“What a great favor God does to those He places in the company of good people!” -Saint Teresa of Avila
One thing I love about being Catholic is the emphasis we place on relationship with our heavenly friends, the saints. Their lives can inspire us and our children to heroic virtue, their writings and words encourage us in our own growth in holiness, and their closeness to God gives us allies we can approach in prayer, knowing they can place our needs at the feet of Christ.
Over the years, I’ve come to find saints who truly feel like close friends on my own spiritual journey, and I want my children to find their own companion saints as they grow and seek God’s will in their lives, too.
Here are some super simple ways I help my children befriend the saints:
- Ask their intercession. This can be super quick and simple, like asking for St. Anthony’s help when something is lost (my almost 5 year old especially appreciates St. Anthony when a toy has gone missing), or reciting a saint’s name followed by “pray for us!” at the end of a family prayer. You can also invoke many saints together in your intercessory prayer by doing a “litany of saints” together as a family (our kids hold up their wooden saint dolls and we ask each saint to pray for us, before they return the little figurine to their small cathedral). Getting to know what each saint is the patron saint of can also help you, as a parent or grandparent, ask particular saints for their intercession throughout the day or in unique circumstances. For example, St. Rita is the patroness of impossible causes and hopeless situations – she might be a young child’s best friend in the middle of a tantrum! Or St. Joseph can be invoked by dad before he starts a project with the kids. We ask for Mother Mary, Queen of All Saints, to pray for us many times a day at our house.

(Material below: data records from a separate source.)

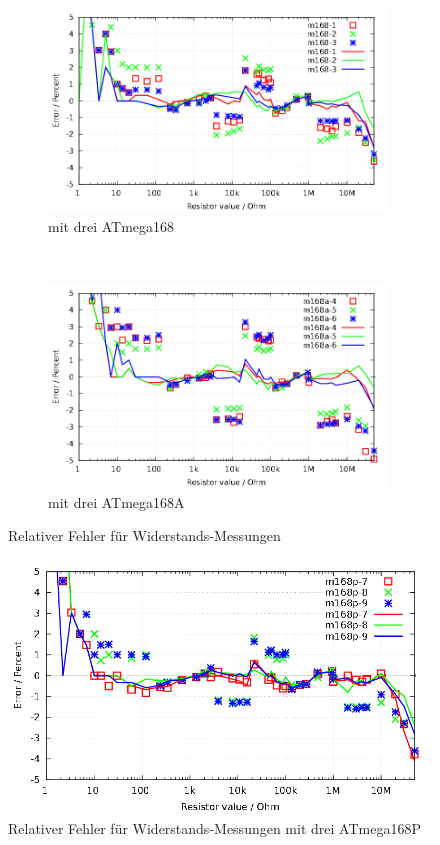\begin{figure}[H]
  \begin{subfigure}[b]{9cm}
    \centering
    \includegraphics[width=9cm]{../GNU/m168res_all.pdf}
    \caption{mit drei ATmega168}
    \label{fig:m168res_all}
  \end{subfigure}
  ~
  \begin{subfigure}[b]{9cm}
    \centering
    \includegraphics[width=9cm]{../GNU/m168ares_all.pdf}
    \caption{mit drei ATmega168A}
    \label{fig:m168ares_all}
  \end{subfigure}
\caption{Relativer Fehler für Widerstands-Messungen}
\end{figure}

\begin{figure}[H]
\centering
\includegraphics[width=16cm]{../GNU/m168pres_all.pdf}
\caption{Relativer Fehler für Widerstands-Messungen mit drei ATmega168P }
\label{fig:m168pres_all}
\end{figure}

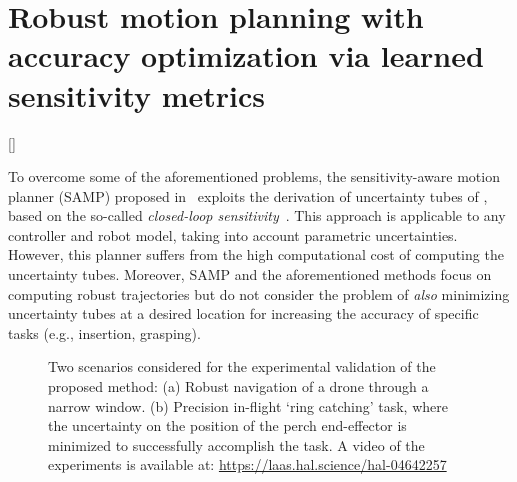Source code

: \chapter{Robust motion planning with accuracy optimization via learned sensitivity metrics}[]\label{chap:sampNN}

To overcome some of the aforementioned problems, the sensitivity-aware motion planner (SAMP) proposed in~\cite{cSAMP} exploits the derivation of uncertainty tubes of \cite{cTube}, based on the so-called \emph{closed-loop sensitivity}~\cite{cPi,cTh}.
This approach is applicable to any controller and robot model, taking into account parametric uncertainties. 
However, this planner suffers from the high computational cost of computing the uncertainty tubes.
Moreover, SAMP and the aforementioned methods focus on computing robust trajectories but do not consider the problem of \emph{also} minimizing uncertainty tubes at a desired location for increasing the accuracy of specific tasks (e.g., insertion, grasping).

\begin{figure} [t]
    \centering
    \caption{
    Two scenarios considered for the experimental validation of the proposed method:
    (a) Robust navigation of a drone through a narrow window. (b) Precision in-flight `ring catching' task, where the uncertainty on the position of the perch end-effector is minimized to successfully accomplish the task.
    A video of the experiments is available at: \href{https://laas.hal.science/hal-04642257}{https://laas.hal.science/hal-04642257}}%
    \label{fig: Missed and succes}%
\end{figure}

- Read saint-themed books. Our current favorite is Cloud of Witnesses: A Child’s First Book of Saints, our first board book in the FirstFaithTreasury.com series. It’s filled with simple but profound lessons from well-known saints; each page gives the child a short, memorable quote accompanied by a beautiful illustration of the saint who spoke or wrote it. We read one page together in the morning each day, repeating it a few times. It gives older kids and parents some beautiful wisdom to reflect on throughout the day, and for the little ones, those words can start to sink into their hearts as they gaze at the adorable pictures! There are so many excellent saint books out there from Catholic publishers these days. Reading is a great way to foster your child’s friendship with the saints. I share more of my favorite saint books here.
- Celebrate their feast days. Celebrating the feast days of the saints really makes them come to life for children. It’s kind of like going to a friend’s birthday party – a special treat or activity can make the day so much sweeter for kids, and associating it with someone they know in heaven will make them enjoy a relationship with them that much more. Tons of Catholic blogs have ideas for celebrating their days – coloring pages, recipes from their native land, craft projects, and more.
- Display pictures of them in your home. Frame pictures of your children’s favorite saints or display a small statue of them from your local Catholic bookstore in your child’s room. Just like you put pictures of your family around your home, make sure you have some pictures of close members of your heavenly family around, too!
- Talk about their lives. Audiobooks like Once Upon a Time Saints, the Holy Heroes CDs, the Saints and Heroes DVD collection from CCC of America, and some of the great audio and video of the lives of the saints on FORMED.org are great catalysts for conversation with children about the saints. But you can even just weave in little bits of discussion throughout the day – asking questions like “What would this saint have done in this situation?” or “How can we practice this virtue, which saint so-and-so practiced so well?” Sometimes I will just say aloud to my young children, “I hope I can be as brave as St. Joan of Arc,” or make other comments about the lives and character of the saints, so they know that the saints are on my mind and that it’s good for them to be always thinking about them, too.